EXERCISE BRIEF: The task calls for each record to be given again unchanged, minus any pictures.

DATA TO PROCESS:
-------

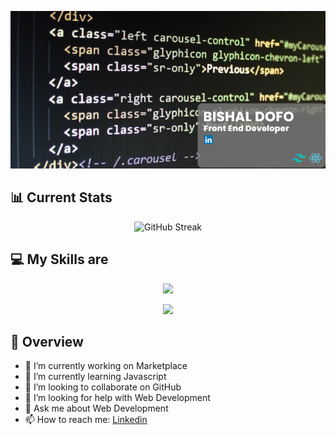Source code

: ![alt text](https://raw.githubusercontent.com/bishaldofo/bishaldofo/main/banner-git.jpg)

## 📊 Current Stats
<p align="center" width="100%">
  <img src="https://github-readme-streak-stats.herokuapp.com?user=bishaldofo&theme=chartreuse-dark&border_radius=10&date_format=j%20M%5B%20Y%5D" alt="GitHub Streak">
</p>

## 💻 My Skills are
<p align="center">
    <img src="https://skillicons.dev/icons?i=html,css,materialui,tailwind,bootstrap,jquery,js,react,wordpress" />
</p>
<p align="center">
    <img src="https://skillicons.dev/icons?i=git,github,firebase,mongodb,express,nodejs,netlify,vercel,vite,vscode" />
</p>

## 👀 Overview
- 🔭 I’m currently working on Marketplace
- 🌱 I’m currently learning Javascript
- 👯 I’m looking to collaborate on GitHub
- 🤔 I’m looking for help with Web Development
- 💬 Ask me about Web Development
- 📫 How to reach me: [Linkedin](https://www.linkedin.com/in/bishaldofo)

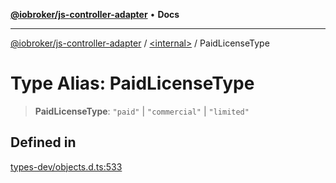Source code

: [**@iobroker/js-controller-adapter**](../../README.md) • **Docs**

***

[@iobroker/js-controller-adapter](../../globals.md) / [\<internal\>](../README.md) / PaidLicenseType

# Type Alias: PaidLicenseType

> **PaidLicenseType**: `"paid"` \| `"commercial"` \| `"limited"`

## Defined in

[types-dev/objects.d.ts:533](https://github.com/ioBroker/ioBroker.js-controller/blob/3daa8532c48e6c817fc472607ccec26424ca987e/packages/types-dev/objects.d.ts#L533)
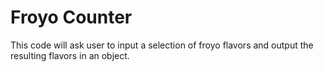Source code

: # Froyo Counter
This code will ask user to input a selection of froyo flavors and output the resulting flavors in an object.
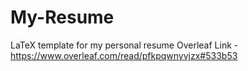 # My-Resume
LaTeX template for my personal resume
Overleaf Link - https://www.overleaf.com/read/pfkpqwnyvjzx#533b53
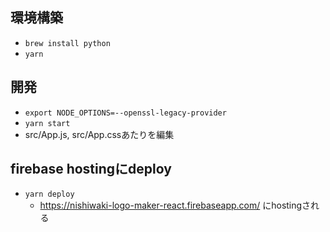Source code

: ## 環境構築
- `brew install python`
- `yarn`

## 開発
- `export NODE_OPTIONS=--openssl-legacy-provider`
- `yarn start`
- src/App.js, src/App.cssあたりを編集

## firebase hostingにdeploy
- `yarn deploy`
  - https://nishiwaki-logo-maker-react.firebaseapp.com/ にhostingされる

-------

OUTPUT OF THE TASK:
Source code

: ![alt text](https://raw.githubusercontent.com/bishaldofo/bishaldofo/main/banner-git.jpg)

## 📊 Current Stats
<p align="center" width="100%">
  <img src="https://github-readme-streak-stats.herokuapp.com?user=bishaldofo&theme=chartreuse-dark&border_radius=10&date_format=j%20M%5B%20Y%5D" alt="GitHub Streak">
</p>

## 💻 My Skills are
<p align="center">
    <img src="https://skillicons.dev/icons?i=html,css,materialui,tailwind,bootstrap,jquery,js,react,wordpress" />
</p>
<p align="center">
    <img src="https://skillicons.dev/icons?i=git,github,firebase,mongodb,express,nodejs,netlify,vercel,vite,vscode" />
</p>

## 👀 Overview
- 🔭 I’m currently working on Marketplace
- 🌱 I’m currently learning Javascript
- 👯 I’m looking to collaborate on GitHub
- 🤔 I’m looking for help with Web Development
- 💬 Ask me about Web Development
- 📫 How to reach me: [Linkedin](https://www.linkedin.com/in/bishaldofo)

Source code

: [**@iobroker/js-controller-adapter**](../../README.md) • **Docs**

***

[@iobroker/js-controller-adapter](../../globals.md) / [\<internal\>](../README.md) / PaidLicenseType

# Type Alias: PaidLicenseType

> **PaidLicenseType**: `"paid"` \| `"commercial"` \| `"limited"`

## Defined in

[types-dev/objects.d.ts:533](https://github.com/ioBroker/ioBroker.js-controller/blob/3daa8532c48e6c817fc472607ccec26424ca987e/packages/types-dev/objects.d.ts#L533)
Source code

: # Froyo Counter
This code will ask user to input a selection of froyo flavors and output the resulting flavors in an object.
 # My-Resume
LaTeX template for my personal resume
Overleaf Link - https://www.overleaf.com/read/pfkpqwnyvjzx#533b53
Source code

: ## 環境構築
- `brew install python`
- `yarn`

## 開発
- `export NODE_OPTIONS=--openssl-legacy-provider`
- `yarn start`
- src/App.js, src/App.cssあたりを編集

## firebase hostingにdeploy
- `yarn deploy`
  - https://nishiwaki-logo-maker-react.firebaseapp.com/ にhostingされる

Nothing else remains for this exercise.